Wir nähern uns immer mehr der Innenstadt. Ich hatte fast vergessen, wie eng Londons Straßen sind, wie laut die Stadt ist und wie viele Menschen um diese Zeit noch unterwegs sind. Ja, London ist immer noch diese aufregende, pulsierende Metropole. Die schmalen Gehwege der Einkaufsstraßen sind überfüllt mit Menschen, die noch einkaufen müssen oder bereits mit Tüten beladen ihren Weg durch die Menge suchen. Menschen, die von der Arbeit kommen, ins Kino, zum Abendessen oder in einen der unzähligen Pubs gehen. Aus den U-Bahnstationen steigen immer wieder neue Menschenmengen, die dann in den Strom der anderen Passanten einfließen. Alles ist so ganz anders als auf dem Land, in Somerset. Und natürlich kein Vergleich zu dem Leben in Arizona. Dort spielt sich das Leben sowieso meist in irgendwelchen Shopping Malls ab und nicht wie hier auf der Straße. Wie sehr ich mich freue, wieder einmal hier zu sein. Ich sauge diese Atmosphäre, dieses lebendige Pulsieren der Stadt in mich auf. Wenn wir tatsächlich noch etwas Zeit haben, dann würde ich gerne shoppen gehen. Auf alle Fälle nach Camden und Notting Hill, dort gibt es wirklich die angesagtesten Läden und ich würde mir so gerne ein paar tolle Klamotten kaufen, bevor ich wieder in die USA zurückgehe. Shoppen, bis die Kreditkarte glüht! Der Traum einer jeden jungen Frau, die in London ist. Und die Museen. Ich würde so gerne wieder einmal ins British Museum gehen oder ins Natural History Museum oder in eine der vielen wundervollen Galerien….!
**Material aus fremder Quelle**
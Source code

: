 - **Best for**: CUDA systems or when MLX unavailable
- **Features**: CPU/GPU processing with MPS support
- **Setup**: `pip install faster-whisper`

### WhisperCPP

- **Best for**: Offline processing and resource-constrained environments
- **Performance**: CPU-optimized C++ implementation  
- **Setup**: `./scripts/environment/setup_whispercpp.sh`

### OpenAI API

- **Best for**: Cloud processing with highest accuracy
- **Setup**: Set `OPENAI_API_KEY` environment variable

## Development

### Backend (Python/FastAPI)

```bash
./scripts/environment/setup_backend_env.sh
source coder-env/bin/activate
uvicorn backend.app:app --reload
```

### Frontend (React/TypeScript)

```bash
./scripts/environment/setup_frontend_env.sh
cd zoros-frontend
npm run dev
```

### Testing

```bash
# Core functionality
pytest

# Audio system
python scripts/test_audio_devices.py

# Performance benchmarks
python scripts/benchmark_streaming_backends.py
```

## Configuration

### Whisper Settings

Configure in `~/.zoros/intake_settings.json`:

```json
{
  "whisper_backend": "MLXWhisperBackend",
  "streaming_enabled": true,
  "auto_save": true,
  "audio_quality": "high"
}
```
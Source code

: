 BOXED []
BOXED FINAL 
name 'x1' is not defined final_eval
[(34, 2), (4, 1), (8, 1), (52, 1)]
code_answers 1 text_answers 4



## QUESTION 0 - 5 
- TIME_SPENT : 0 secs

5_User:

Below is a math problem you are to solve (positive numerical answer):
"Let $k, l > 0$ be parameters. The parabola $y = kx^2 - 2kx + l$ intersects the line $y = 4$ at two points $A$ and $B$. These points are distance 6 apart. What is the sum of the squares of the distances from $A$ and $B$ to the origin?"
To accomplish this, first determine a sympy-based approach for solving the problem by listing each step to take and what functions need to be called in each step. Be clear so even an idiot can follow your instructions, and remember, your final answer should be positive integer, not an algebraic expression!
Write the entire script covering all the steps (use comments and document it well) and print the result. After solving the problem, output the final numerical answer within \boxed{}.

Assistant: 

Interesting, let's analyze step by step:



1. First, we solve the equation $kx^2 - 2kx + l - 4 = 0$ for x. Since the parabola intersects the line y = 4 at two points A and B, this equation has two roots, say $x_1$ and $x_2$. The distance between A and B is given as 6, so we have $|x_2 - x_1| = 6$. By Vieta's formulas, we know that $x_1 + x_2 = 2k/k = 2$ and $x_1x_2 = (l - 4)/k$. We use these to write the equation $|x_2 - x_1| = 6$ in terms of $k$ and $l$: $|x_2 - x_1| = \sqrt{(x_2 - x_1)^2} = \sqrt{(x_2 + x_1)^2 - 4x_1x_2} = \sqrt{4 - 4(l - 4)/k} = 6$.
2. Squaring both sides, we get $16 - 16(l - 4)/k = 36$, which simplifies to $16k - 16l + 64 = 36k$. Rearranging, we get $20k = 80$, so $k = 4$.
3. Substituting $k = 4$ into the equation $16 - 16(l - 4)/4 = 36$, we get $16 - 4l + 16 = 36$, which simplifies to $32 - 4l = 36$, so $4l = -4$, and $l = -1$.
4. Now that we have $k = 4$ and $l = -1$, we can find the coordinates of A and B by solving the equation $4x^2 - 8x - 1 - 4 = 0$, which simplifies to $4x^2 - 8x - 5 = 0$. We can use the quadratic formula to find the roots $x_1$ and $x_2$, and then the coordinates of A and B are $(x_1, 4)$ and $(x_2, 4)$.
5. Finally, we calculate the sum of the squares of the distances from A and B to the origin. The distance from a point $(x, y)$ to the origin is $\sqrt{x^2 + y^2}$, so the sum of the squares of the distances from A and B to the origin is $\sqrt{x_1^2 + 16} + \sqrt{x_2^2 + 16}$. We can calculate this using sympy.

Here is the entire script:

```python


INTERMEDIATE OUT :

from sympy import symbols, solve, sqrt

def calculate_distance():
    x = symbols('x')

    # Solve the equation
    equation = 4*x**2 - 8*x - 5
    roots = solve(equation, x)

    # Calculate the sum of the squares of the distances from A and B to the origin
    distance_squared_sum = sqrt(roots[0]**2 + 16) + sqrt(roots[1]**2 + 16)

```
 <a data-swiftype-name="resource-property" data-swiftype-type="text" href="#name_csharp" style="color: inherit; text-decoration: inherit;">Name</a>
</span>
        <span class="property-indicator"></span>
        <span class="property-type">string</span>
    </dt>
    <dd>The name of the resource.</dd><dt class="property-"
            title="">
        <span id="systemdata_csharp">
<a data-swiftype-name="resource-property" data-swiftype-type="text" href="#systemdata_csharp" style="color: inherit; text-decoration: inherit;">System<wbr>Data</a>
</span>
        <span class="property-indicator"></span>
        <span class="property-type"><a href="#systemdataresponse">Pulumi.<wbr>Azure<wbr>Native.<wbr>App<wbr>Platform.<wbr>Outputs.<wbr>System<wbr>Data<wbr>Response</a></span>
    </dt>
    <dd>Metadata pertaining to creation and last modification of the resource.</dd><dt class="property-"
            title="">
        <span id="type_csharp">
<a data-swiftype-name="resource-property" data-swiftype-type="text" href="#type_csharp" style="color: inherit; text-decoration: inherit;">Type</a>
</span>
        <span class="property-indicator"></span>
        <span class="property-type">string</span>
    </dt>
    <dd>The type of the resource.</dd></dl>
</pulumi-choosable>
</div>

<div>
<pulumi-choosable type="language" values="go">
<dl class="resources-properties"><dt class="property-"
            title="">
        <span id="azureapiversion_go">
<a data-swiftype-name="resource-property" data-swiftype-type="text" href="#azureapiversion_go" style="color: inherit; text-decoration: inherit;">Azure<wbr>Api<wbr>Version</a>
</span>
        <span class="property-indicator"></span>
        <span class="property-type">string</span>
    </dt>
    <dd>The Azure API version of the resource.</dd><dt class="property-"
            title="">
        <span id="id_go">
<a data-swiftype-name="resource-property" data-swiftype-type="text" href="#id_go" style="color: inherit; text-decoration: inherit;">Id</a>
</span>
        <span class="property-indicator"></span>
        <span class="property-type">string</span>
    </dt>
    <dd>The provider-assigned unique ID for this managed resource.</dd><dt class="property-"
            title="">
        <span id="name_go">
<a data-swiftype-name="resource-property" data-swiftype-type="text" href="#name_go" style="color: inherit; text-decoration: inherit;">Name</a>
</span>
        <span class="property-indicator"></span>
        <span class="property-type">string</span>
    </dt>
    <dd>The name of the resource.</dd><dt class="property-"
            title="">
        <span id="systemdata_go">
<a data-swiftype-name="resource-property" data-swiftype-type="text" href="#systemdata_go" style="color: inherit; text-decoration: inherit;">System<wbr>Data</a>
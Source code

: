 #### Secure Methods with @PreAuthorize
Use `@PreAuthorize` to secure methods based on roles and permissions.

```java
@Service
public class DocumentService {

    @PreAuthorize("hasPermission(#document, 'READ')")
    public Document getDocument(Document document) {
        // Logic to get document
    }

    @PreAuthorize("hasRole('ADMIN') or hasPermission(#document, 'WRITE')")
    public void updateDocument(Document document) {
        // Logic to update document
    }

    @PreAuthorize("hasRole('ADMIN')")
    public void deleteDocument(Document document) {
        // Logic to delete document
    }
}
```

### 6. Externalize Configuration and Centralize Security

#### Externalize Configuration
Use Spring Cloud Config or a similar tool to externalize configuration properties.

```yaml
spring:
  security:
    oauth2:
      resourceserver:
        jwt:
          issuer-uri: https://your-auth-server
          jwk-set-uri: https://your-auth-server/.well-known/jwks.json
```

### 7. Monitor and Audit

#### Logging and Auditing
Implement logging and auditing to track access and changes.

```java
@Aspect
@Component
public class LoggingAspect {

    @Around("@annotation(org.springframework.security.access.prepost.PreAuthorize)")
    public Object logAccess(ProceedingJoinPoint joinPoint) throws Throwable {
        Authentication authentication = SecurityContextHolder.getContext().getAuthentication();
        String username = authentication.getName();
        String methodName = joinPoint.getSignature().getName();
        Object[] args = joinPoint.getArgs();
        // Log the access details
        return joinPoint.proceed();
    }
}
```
„Was ist, du lächelst schon eine Weile vor dich hin? Lässt du mich teilhaben an deinen Gedanken?“ Ich seufze. „Es ist einfach nur schön wieder hier zu sein. Ich habe vergessen, wie aufregend London sein kann und wie viel man hier machen kann.“ Ich blicke ihn mit strahlenden Augen an: „Vielen Dank, dass du mich mitgenommen hast!“ Er schenkt mir einen dieser Blicke, die ich nicht zu deuten vermag, die aber mein Herz jedes Mal in einen schnelleren Rhythmus fallen lässt. Schließlich kommen wir um viertel vor neunvor Jonathans Haus an. Kensington ist einer der vornehmsten Bezirke Londons. Hier wohnen die Reichen und Schönen. Anwälte, Manager, Ärzte, Filmstars, Models. Und Jonathan!
Kaum aus dem Auto ausgestiegen, beschleicht mich wieder dieses ungute Gefühl. Wir gehen die Treppe zum Hauseingang empor. Alex trägt meinen Koffer und seine Reisetasche. An der Haustür angelangt klingelt er. Kurz darauf wird uns von einer älteren Dame, mit bereits leicht ergrautem Haar, geöffnet.
„Mr. DeMauriere, wie schön sie wieder begrüßen zu dürfen. Sie waren so lange nicht mehr bei uns.“
„Guten Abend Mathilda, es ist schön sie zu sehen. Was macht die Malerei?“ Wir gehen hinein und Alexander stellt unser Gepäck im Flur ab.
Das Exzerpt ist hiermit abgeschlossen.